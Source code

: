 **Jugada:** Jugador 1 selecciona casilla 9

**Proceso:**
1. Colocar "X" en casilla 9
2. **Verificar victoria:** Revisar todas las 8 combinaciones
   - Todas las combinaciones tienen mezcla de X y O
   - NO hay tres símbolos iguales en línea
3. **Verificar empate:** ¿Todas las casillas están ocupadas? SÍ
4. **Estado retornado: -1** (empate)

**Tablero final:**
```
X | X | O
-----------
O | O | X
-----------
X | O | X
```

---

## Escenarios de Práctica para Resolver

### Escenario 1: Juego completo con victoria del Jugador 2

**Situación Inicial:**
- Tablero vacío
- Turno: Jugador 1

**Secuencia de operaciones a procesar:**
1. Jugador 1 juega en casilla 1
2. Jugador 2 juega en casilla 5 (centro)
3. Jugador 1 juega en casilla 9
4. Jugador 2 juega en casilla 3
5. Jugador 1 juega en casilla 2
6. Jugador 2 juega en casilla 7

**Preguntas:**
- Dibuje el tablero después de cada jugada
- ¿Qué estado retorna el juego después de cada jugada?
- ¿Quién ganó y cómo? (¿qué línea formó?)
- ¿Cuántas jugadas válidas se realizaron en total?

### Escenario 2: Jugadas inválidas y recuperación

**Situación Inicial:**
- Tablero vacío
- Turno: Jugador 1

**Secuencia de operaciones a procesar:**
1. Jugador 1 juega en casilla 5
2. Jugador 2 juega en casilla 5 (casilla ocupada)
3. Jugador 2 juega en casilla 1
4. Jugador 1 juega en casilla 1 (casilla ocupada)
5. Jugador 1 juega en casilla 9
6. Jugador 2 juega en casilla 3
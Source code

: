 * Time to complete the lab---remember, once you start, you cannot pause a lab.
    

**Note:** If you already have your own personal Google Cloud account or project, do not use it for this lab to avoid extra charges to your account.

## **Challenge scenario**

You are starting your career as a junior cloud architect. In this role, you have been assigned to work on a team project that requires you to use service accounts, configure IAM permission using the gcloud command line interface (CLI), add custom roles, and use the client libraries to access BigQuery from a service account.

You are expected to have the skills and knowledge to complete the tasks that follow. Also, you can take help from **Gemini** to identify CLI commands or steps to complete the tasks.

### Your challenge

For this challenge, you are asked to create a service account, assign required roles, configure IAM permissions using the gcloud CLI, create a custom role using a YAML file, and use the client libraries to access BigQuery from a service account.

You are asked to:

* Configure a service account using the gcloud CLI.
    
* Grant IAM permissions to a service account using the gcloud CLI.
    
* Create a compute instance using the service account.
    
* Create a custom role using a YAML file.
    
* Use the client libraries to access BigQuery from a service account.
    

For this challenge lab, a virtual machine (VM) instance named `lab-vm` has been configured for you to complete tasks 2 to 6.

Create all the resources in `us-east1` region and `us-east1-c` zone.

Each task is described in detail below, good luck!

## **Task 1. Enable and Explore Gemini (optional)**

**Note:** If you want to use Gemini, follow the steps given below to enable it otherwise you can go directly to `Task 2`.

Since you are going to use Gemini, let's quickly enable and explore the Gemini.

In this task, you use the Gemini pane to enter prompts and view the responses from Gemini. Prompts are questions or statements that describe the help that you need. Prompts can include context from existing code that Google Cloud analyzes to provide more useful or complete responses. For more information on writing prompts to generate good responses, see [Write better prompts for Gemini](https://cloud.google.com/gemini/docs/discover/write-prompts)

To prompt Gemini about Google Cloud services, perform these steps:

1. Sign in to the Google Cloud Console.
+--
The problem — Everything from the line containing "Since you are" through the last line above should be set down exactly; include no other lines.

Result of the exercise —
Since you are going to use Gemini, let's quickly enable and explore the Gemini.

In this task, you use the Gemini pane to enter prompts and view the responses from Gemini. Prompts are questions or statements that describe the help that you need. Prompts can include context from existing code that Google Cloud analyzes to provide more useful or complete responses. For more information on writing prompts to generate good responses, see [Write better prompts for Gemini](https://cloud.google.com/gemini/docs/discover/write-prompts)

To prompt Gemini about Google Cloud services, perform these steps:

1. Sign in to the Google Cloud Console.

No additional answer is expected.